1

I have some problems in final part of Huffman encoding.

Currently I have my coding table in cell array

code =
{
  [1,1] = 000
  [1,2] = 001
  [1,3] = 010
  [1,4] = 011
  [1,5] = 100
  ...
}

Where second index represent ascii character in my other cell array

huffman_tree =
{
  [1,1] = A
  [1,2] = B
  [1,3] = C
  [1,4] = D
  [1,5] = E
  ...
}

I'm using following code for encoding input to output:

output= [];
for i=1:length(input)
    x = findInArray(huffman_tree, input(i));
    output= [output code(x)];
end


function [index] = findInArray(array, searched)
    index = -1;
    for i=1:length(array)
        if array{i} == searched
            index = i;
        end
    end
end

At this point my code is O(n^2) or even worse. I'm having problem with large input where

length(input) = 1000000

There must be some faster way to transform input with my coding table to output.

matox
  • 885
  • 11
  • 27
  • Could you post runnable code to get `code`, because `[1,1] = 000` isn't recognized in MATLAB? Also, if you meant `(1,1) = '000'`, then `array{i} == searched` inside the function won't work. – Divakar Apr 08 '15 at 05:27
  • @Divakar elements in code array are binary numbers. Also I'm passing huffman_tree array in findInArray() function. – matox Apr 08 '15 at 06:59
  • That's fine, but the format of data in that cell array doesn't work well. The idea is to provide us with sample input data that we can copy and paste at our ends and reproduce them. – Divakar Apr 08 '15 at 07:06
  • I see. You can recreate `code` array with following command `code{i} = dec2bin(0,3);` and so on. – matox Apr 08 '15 at 07:26
  • How can we recreate `huffman_tree`? – Divakar Apr 08 '15 at 08:12
  • `huffman_tree` is cell array of unique characters from input. You can hardcode it like this `huffman_tree{1} = "A";` ... – matox Apr 08 '15 at 08:38
  • I tried that with `huffman_tree{1} = 'A';` and so on and then I used `input = code` and ran the code and threw this error - `"Undefined operator '==' for input arguments of type 'cell'.` inside the function `findInArray`. – Divakar Apr 08 '15 at 08:45
  • `input` must be something like `input = "A STRING"` Example: http://imgur.com/4naaGv4 – matox Apr 08 '15 at 08:57

1 Answers1

1

Because you're using cell arrays, that's going to be inherently slow so you have no choice but to iterate over each cell. However, I can provide some suggestions to help speed things up. What you can do is use strcmp to compare strings. I'm assuming that each character in your cell array is represented as a one character string. strcmp has the ability to take an individual string and compare itself to a cell array of strings. The output will be an array that is the same size as the cell array of strings and give you a logical true if the input string matches a position in the cell array and false otherwise.

Because your Huffman dictionary will contain a unique set of characters, you will only get one possible match per character.
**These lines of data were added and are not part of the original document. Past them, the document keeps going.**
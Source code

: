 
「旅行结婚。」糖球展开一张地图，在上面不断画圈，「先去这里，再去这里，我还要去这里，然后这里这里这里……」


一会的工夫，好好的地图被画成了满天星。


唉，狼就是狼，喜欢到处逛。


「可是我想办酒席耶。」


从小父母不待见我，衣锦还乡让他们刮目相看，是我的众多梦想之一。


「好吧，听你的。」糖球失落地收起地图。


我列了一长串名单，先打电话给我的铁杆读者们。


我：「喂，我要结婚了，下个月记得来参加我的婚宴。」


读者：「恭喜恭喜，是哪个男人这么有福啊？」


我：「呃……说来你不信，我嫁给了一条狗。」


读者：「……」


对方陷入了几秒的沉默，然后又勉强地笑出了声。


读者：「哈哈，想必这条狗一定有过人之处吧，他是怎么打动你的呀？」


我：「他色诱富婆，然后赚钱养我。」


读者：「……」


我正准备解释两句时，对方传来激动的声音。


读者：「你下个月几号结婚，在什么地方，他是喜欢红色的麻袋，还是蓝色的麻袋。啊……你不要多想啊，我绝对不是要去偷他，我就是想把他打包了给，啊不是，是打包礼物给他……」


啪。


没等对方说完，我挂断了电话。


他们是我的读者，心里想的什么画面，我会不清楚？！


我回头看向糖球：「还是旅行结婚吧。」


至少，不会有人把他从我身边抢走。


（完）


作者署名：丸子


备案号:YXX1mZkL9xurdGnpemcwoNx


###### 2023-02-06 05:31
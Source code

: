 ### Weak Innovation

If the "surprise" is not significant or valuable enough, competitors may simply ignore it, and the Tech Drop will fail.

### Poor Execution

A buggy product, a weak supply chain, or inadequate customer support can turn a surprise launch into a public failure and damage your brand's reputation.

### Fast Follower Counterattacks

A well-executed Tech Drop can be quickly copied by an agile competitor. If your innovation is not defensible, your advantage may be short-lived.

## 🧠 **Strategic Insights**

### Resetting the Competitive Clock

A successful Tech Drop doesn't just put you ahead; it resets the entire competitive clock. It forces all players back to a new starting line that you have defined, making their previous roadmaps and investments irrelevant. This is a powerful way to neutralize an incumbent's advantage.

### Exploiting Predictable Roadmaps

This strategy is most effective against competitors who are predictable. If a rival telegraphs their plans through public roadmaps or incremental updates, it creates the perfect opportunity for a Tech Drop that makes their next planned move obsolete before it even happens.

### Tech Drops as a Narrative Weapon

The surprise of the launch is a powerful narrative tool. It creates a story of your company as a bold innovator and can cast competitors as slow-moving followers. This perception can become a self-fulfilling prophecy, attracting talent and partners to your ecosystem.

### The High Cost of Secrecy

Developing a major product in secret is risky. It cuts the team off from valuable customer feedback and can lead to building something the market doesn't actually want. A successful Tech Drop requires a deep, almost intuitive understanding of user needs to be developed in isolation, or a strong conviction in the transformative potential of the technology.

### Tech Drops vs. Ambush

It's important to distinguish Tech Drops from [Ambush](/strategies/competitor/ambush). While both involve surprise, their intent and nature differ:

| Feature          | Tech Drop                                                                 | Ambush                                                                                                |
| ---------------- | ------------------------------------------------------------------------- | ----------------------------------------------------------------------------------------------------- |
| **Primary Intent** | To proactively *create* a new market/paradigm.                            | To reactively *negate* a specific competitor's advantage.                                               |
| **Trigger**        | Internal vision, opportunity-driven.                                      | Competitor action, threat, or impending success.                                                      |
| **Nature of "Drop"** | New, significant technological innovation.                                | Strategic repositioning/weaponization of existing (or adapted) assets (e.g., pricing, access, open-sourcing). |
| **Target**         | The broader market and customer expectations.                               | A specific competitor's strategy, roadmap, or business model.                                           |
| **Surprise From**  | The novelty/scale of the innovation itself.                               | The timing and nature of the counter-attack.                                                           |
Therefore, we can use this logical array output to index the codebook directly to retrieve the corresponding code you want. Logical indexing works by supplying a logical vector that is the same length as the vector of interest and it retrieves those values whose corresponding positions are true. Therefore, if we only had one true value in the logical vector with the rest of the elements being false, this means that we would get just the corresponding element we desire and nothing else.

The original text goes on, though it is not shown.